Several characters were carried over from the movie, played by different actors. Irene Cara portrayed Coco Hernandez in the film, but the part on TV was played by Erica Gimpel. Paul McCrane played gay student Montgomery McNeil in the film, but P.R. Paul portrayed Montgomery for TV and the character was no longer gay. English teacher Elizabeth Sherwood was played in the film by actress Anne Meara, but in the series was played by actress Carol Mayo Jenkins. The character Doris had her name changed from Doris Finsecker (portrayed by Maureen Teefy) to Doris Schwartz (Valerie Landsburg). The character of Ralph Garci (Tommy Aguilar inheriting the role played by Barry Miller in the film) appeared only in the pilot.

Additionally, two new characters were introduced in the TV series: cello player Julie Miller (Lori Singer), and actor-comedian Danny Amatullo (whose last name is derived from the associate producer, Tony Amatullo) played by Carlo Imperato. All subsequent characters were created for the series.

Ira Steven Behr wrote 12 episodes of the series.
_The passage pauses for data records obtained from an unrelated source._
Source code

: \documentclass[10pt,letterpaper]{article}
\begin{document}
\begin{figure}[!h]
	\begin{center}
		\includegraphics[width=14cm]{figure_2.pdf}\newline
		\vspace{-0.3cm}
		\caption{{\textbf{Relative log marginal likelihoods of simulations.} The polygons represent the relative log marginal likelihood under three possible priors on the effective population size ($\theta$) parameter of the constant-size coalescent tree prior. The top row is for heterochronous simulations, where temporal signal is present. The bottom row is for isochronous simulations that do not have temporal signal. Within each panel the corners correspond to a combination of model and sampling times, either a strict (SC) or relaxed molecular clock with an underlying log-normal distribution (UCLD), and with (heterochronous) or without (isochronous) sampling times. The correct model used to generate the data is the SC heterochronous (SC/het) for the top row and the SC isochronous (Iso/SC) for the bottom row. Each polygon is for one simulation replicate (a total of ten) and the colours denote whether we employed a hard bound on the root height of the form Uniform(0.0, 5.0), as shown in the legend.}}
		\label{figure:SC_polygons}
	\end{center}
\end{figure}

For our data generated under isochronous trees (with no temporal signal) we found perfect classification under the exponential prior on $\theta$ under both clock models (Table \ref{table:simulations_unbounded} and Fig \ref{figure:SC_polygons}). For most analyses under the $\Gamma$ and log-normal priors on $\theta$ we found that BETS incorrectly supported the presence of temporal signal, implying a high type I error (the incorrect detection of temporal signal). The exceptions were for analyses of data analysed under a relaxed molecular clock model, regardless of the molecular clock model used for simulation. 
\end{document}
He recalled: "I did three years on Fame, which was a lot of fun and was also in syndication. We had no one looking over our shoulder. We got to do some wonderfully bizarre things on the show..."

Following its cancellation, two versions of the series were syndicated in reruns: the original hour-long episodes, which usually contained a primary plot, a subplot, and two or more musical numbers; and a second version, stripped of the musical numbers and the subplot and reduced to 30 minutes in length.
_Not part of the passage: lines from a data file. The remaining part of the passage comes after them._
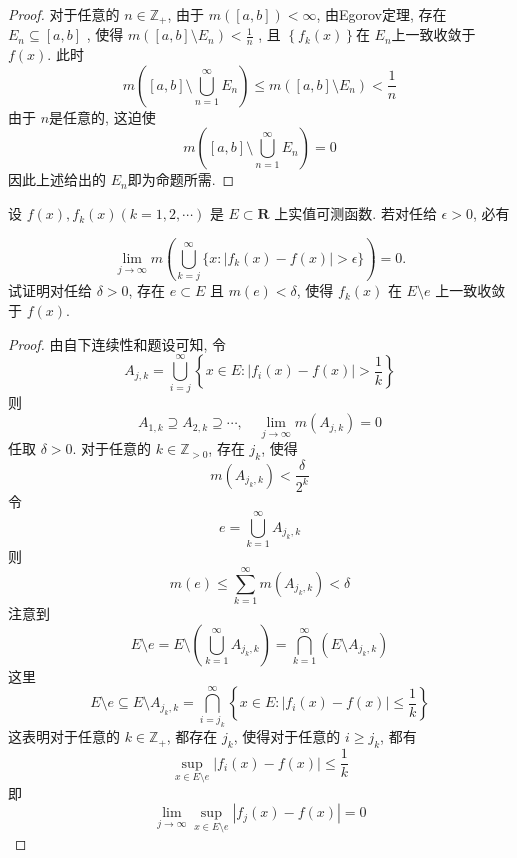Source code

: \documentclass[../main.tex]{subfiles}
\begin{document}
\begin{proof}
    对于任意的 \(  n \in \mathbb{Z} _{+ }  \), 由于 \(  m\left( [a,b] \right)< \infty   \), 由Egorov定理,  存在 \(  E_{n}\subseteq \left[ a,b \right]   \) , 使得 \(  m\left( \left[ a,b \right]\setminus E_{n}  \right)  < \frac{1 }{n }  \) , 且 \(  \left\{ f_{k}\left( x \right)  \right\}  \)在 \(  E_{n}  \)上一致收敛于 \(  f\left( x \right)   \). 此时 \[
    m\left( \left[ a,b \right]\setminus \bigcup _{n = 1}^{\infty}E_{n}  \right)\le m\left( \left[ a,b \right]\setminus E_{n}  \right)< \frac{1 }{n }   
    \]由于 \(  n  \)是任意的, 这迫使\[
    m\left( \left[ a,b \right]\setminus \bigcup _{n = 1}^{\infty}E_{n}  \right)= 0 
    \]    因此上述给出的 \(  E_{n}  \)即为命题所需. 
\end{proof}
\begin{exercise}{}{}
    设 $f(x), f_k(x) (k=1,2,\cdots)$ 是 $E \subset \mathbf{R}$ 上实值可测函数. 若对任给 $\epsilon>0$, 必有

$$\lim_{j \to \infty} m\left(\bigcup_{k=j}^{\infty} \{x: |f_k(x) - f(x)| > \epsilon\}\right) = 0.$$
试证明对任给 $\delta>0$, 存在 $e \subset E$ 且 $m(e) < \delta$, 使得 $f_k(x)$ 在 $E \setminus e$ 上一致收敛于 $f(x)$.
\end{exercise}
\begin{proof}
    由自下连续性和题设可知,  令 \[
    A_{j,k}= \bigcup _{i= j}^{\infty}\left\{ x\in E:\left| f_{i}\left( x \right)-f\left( x \right)   \right|>  \frac{1 }{k }  \right\}
    \]则 \[
    A_{1,k}\supseteq A_{2,k}\supseteq \cdots ,\quad \lim_{j\to \infty}m\left( A_{j,k} \right)= 0 
    \]任取 \(   \delta > 0  \). 对于任意的 \(  k \in \mathbb{Z} _{> 0}  \), 存在 \(  j_{k}  \), 使得    \[
    m\left( A_{j_{k},k} \right)< \frac{  \delta  }{2^{k} }  
    \] 令 \[
    e= \bigcup _{k = 1}^{\infty}A_{j_{k},k}
    \]则 \[
    m\left( e \right)\le \sum _{k= 1}^{\infty}m\left( A_{j_{k},k} \right)  <   \delta 
    \]注意到 \[
    E\setminus e=  E\setminus \left( \bigcup _{k = 1}^{\infty}A_{j_{k},k} \right)= \bigcap _{k = 1}^{\infty}\left( E\setminus A_{j_{k},k} \right)  
    \]这里 \[
    E\setminus e\subseteq E\setminus A_{j_{k},k}= \bigcap _{i = j_{k}}^{\infty}\left\{ x\in E: \left| f_{i}\left( x \right)-f\left( x \right)   \right|\le \frac{1 }{k }   \right\}
    \]这表明对于任意的 \(  k \in \mathbb{Z} _{+ }  \), 都存在 \(  j_{k}  \), 使得对于任意的 \(  i\ge j_{k}  \), 都有   \[
    \sup _{ x \in E\setminus e}\left| f_{i}\left( x \right)-f\left( x \right)   \right|\le \frac{1 }{k }  
    \] 即\[
    \lim_{j\to \infty}\sup _{x \in E\setminus e}\left| f_{j}\left( x \right)-f\left( x \right)   \right|= 0 
    \]
\end{proof}
\end{document}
The show's theme song was a pop hit for singer Irene Cara, having been featured in the motion picture. A re-recorded version of the theme, using similar instrumentation to the 1980 track, was used in the TV series and sung by co-star Erica Gimpel, who played Coco Hernandez.

Although Gimpel left the series midway through the third season (after the show moved from NBC to first-run syndication in 1983), her opening vocals were still heard on the show for two more seasons. An updated version of the song, featuring a modern, synthesized hard-rock flavor, was introduced in the fall of 1985 and performed by new cast member Loretta Chandler (Dusty). This version ran for the final two seasons of Fame.

"I Still Believe in Me", from an episode of the series titled "Passing Grade", was nominated for an Emmy Award for Best Original Song. It was performed by Erica Gimpel and Debbie Allen, and co-written by Gary Portnoy, who went on to co-write and sing the theme from Cheers. In the United Kingdom, two singles credited to The Kids from "Fame", "Hi-Fidelity" and "Starmaker", peaked within the top ten of the UK Singles Chart.

The arts-focused cable network Ovation began airing reruns of Fame in 2011 for a period.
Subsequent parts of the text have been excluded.